Faiblesse des volumes investis sur le marché des résidences gérées
Sur les quelque 4 milliards d’euros investis sur le marché français du logement au 1er semestre 2021, seuls 5 % (un peu plus de 200 millions d’euros) ont concerné des résidences gérées contre 15 % en 2020. En volume, les investissements ont été réduits de moitié par rapport au 1er semestre 2020 malgré l’intérêt des investisseurs pour ces actifs de diversification. Cette baisse des volumes reflète la rareté de l’offre disponible plus qu’une désaffection des investisseurs qui, face à ce manque, saisissent les opportunités de programmes neufs.

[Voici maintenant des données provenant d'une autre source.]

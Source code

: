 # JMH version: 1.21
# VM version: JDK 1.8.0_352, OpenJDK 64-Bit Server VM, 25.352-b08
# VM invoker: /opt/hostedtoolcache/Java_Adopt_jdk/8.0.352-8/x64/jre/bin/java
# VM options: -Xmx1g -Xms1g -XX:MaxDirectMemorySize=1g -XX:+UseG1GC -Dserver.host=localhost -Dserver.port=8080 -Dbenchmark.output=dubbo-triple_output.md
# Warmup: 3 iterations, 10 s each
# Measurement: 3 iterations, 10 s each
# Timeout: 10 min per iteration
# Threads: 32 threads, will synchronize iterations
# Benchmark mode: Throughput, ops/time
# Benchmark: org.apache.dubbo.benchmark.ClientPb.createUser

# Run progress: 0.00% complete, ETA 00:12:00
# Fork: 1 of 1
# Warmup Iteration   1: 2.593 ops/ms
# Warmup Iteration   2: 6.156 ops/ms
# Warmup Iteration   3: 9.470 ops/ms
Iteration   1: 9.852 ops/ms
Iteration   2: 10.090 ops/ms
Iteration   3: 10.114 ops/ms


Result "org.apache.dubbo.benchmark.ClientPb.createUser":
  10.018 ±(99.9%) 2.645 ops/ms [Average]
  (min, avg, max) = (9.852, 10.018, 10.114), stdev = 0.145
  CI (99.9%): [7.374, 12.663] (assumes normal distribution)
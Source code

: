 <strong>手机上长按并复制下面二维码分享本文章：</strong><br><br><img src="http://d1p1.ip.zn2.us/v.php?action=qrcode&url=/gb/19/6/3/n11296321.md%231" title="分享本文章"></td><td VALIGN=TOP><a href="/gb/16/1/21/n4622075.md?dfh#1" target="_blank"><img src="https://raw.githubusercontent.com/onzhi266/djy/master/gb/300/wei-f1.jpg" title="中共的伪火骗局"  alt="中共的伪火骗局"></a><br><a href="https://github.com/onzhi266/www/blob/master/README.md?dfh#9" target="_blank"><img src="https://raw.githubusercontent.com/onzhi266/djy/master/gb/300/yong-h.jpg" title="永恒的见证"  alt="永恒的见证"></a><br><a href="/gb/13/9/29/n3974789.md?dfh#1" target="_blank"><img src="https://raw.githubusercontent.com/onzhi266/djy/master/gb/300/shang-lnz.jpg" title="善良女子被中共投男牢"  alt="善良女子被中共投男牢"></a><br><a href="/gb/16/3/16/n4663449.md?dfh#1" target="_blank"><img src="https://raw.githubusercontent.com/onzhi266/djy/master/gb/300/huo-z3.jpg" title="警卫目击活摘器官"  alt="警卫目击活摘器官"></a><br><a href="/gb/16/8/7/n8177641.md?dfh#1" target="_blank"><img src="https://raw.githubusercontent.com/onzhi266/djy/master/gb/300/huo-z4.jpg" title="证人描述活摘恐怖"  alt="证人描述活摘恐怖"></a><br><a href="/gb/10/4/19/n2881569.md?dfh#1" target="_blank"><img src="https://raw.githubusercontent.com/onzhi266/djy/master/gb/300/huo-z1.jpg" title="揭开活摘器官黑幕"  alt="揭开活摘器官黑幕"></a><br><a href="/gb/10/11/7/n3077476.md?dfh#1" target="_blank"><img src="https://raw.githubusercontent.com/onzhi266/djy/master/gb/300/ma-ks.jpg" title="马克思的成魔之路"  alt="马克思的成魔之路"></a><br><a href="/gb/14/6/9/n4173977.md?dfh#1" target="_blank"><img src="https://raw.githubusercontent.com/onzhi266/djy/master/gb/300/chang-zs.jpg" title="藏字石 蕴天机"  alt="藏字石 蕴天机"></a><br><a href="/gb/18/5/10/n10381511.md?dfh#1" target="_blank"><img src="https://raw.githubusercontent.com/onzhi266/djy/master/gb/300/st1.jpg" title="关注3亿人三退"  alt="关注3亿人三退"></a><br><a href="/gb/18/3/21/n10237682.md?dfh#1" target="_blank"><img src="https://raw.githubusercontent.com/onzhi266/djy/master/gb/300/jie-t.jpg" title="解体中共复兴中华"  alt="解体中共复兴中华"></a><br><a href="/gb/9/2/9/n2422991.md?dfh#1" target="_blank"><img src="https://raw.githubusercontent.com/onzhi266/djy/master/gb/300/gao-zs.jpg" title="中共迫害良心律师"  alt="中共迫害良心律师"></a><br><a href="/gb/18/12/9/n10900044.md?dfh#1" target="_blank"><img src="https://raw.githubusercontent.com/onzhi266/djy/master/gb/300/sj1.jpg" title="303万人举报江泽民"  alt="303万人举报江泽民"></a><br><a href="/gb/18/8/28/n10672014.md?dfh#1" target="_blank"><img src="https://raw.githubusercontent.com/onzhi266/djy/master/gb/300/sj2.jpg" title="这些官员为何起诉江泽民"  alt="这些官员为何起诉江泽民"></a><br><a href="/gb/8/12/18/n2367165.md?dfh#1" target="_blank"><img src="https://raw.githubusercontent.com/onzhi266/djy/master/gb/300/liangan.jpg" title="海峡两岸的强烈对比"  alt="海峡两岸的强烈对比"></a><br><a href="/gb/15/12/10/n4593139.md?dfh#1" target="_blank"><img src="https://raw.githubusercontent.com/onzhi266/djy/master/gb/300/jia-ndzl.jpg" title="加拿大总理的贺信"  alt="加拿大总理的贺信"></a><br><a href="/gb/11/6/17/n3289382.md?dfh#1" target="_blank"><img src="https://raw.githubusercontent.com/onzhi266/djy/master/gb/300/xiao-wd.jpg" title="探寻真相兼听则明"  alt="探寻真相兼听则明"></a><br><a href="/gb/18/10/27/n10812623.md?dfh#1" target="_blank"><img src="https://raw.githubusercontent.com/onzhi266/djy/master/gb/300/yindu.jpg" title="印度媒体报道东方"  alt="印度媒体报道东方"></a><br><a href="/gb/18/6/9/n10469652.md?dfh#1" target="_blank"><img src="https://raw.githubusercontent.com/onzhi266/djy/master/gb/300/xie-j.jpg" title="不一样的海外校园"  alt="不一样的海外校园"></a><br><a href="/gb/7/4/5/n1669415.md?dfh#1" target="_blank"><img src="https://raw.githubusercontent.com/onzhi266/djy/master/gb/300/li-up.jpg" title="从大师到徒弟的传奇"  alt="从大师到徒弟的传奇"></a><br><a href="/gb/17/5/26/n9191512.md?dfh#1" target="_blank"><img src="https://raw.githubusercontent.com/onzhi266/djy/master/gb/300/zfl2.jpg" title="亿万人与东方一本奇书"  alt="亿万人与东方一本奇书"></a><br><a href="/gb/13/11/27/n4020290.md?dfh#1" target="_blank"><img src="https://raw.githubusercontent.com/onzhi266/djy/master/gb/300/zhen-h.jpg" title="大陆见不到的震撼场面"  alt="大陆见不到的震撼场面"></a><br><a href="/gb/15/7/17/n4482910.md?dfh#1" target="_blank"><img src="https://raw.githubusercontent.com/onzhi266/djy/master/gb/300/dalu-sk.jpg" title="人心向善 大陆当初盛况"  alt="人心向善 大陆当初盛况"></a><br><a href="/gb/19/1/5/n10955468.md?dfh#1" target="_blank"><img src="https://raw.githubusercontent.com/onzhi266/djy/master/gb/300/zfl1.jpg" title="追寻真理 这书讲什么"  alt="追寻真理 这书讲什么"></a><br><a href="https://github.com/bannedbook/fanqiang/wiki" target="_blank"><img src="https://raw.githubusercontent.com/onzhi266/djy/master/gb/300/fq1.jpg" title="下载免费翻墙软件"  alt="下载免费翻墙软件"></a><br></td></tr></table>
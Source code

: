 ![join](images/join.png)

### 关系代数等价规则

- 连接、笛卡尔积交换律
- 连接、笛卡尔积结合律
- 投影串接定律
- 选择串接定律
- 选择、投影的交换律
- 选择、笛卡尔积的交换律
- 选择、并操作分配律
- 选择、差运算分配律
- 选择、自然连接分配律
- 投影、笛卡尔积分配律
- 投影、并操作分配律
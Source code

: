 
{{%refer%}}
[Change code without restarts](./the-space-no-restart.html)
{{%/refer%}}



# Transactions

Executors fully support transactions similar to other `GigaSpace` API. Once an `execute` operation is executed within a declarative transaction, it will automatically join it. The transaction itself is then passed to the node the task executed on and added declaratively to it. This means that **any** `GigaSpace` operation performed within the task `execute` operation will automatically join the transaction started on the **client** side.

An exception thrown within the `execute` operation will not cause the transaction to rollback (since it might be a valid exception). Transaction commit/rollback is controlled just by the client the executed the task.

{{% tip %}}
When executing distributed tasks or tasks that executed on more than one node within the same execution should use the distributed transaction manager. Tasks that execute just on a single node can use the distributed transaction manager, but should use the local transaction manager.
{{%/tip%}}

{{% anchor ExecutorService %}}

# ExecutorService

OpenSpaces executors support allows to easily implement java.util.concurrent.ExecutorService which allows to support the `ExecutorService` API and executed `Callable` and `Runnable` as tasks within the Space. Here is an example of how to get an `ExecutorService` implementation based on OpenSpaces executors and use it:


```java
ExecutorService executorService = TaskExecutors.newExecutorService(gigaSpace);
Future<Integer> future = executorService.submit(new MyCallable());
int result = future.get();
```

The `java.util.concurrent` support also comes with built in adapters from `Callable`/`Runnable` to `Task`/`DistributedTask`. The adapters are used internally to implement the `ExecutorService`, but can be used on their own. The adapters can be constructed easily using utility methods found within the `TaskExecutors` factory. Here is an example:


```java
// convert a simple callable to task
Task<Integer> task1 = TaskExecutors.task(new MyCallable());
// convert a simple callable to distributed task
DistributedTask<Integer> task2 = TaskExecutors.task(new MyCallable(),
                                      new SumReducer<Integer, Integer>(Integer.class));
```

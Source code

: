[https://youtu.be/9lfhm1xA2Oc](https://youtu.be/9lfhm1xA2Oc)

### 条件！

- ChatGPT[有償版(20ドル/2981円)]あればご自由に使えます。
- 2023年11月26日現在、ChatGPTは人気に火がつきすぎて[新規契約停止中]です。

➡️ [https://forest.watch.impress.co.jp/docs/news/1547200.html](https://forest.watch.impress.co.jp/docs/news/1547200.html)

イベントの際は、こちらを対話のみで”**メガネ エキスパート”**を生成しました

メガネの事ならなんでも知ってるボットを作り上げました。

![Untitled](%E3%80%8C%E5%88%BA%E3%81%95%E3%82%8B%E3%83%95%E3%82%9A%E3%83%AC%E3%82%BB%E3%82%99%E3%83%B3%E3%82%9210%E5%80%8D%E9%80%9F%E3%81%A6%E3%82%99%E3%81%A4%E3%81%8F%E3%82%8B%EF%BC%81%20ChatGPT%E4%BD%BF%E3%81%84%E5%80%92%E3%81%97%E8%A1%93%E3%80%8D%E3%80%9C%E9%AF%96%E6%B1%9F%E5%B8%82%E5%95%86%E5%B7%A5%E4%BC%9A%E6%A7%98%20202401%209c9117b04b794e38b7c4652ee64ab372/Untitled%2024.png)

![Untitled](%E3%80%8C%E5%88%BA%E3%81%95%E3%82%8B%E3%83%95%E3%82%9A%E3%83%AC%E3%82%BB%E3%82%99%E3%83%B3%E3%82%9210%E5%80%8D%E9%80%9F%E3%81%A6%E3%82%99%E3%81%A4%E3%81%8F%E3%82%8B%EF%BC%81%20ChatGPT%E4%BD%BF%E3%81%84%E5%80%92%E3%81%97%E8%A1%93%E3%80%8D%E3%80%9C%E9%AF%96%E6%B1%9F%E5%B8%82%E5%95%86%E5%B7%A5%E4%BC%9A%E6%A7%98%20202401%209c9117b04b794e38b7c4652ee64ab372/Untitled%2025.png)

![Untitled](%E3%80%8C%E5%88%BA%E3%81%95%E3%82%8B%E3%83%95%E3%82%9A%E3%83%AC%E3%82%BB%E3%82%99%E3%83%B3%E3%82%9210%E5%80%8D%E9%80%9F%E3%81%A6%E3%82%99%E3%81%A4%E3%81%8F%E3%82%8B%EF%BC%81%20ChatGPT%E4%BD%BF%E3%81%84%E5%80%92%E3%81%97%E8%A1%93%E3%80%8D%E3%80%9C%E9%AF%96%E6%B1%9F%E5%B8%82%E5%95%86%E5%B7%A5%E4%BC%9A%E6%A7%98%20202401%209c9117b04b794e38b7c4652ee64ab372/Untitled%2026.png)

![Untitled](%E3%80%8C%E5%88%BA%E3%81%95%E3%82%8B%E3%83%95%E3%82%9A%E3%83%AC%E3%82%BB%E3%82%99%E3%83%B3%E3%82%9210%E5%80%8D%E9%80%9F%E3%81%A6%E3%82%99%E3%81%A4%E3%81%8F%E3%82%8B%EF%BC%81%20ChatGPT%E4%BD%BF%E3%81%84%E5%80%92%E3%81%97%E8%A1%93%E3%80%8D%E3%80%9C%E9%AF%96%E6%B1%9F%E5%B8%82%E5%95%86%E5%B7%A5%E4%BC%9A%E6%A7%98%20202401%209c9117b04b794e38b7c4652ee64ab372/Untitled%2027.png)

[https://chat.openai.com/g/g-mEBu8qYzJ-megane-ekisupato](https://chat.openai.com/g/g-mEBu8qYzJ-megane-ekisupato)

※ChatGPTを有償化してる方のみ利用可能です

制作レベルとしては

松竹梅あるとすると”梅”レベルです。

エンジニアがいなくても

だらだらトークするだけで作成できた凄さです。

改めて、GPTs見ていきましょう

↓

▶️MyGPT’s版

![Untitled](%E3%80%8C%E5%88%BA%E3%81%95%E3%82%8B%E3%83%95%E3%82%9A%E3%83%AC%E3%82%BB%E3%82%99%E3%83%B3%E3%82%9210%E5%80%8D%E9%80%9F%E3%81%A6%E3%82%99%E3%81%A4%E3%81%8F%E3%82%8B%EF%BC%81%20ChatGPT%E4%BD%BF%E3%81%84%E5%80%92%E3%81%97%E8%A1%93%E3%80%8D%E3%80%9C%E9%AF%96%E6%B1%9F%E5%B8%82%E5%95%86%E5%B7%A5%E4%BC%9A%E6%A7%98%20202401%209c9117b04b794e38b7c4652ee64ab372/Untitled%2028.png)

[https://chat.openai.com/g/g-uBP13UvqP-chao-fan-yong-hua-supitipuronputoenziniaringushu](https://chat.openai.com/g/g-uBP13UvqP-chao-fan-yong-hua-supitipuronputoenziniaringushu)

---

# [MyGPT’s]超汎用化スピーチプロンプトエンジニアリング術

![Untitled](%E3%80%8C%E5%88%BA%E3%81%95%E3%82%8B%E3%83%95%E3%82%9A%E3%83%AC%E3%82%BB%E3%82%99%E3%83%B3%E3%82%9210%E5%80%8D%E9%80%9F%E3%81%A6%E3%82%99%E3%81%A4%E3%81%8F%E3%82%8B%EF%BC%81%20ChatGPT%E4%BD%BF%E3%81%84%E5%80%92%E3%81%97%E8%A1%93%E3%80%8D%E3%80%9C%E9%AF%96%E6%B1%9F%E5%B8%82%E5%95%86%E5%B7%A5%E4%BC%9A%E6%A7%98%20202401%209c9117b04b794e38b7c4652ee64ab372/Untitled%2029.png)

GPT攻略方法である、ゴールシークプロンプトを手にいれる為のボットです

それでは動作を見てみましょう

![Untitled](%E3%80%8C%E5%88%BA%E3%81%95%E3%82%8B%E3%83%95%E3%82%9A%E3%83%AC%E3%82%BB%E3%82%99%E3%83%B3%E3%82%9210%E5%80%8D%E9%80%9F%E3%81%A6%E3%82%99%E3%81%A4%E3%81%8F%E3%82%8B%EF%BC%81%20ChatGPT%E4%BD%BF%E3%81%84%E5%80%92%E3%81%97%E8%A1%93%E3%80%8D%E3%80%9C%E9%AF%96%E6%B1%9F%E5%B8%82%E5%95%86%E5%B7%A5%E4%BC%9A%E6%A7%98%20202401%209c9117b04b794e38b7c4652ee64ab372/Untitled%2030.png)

Les VEFA concentrent d’ailleurs la très grande majorité des opérations recensées au 1er semestre 2021, sur le créneau des résidences seniors (segment le plus actif avec une centaine de millions d’euros investis en France sur la période), du coliving et des résidences étudiantes.
Quelles perspectives pour les mois à venir ?
Depuis le déclenchement de l’épidémie de Covid-19, le résidentiel a été l’un des segments les plus solides du marché immobilier français. Tout indique qu’il le restera dans les prochains mois. Du côté des particuliers, les ventes dans l’ancien resteront dynamiques, portées par la concrétisation de projets mis en suspens ou muris lors de la crise sanitaire et par des conditions d’emprunt très favorables. Les prix sont également orientés à la hausse, dans l’ancien comme dans le neuf où la production de logements reste nettement insuffisante pour répondre à la demande. Du côté des investisseurs institutionnels, l’engouement pour le logement ne devrait pas non plus se démentir. « Après une année 2020 exceptionnelle, l’importance des sommes engagées au 1er semestre et des liquidités à investir annoncent même une nouvelle année record, sur fond d’amélioration de la situation économique et sanitaire. La seule limite à la progression des volumes investis tient à la rareté de l’offre, qui accentue la concurrence entre investisseurs et maintient les taux prime à leur niveau plancher. Ceux-ci s’établissent ainsi à 2,00 % pour les plus beaux actifs parisiens, faisant tout de même ressortir un spread favorable au compartiment immobilier » conclut Matthieu Garreaud.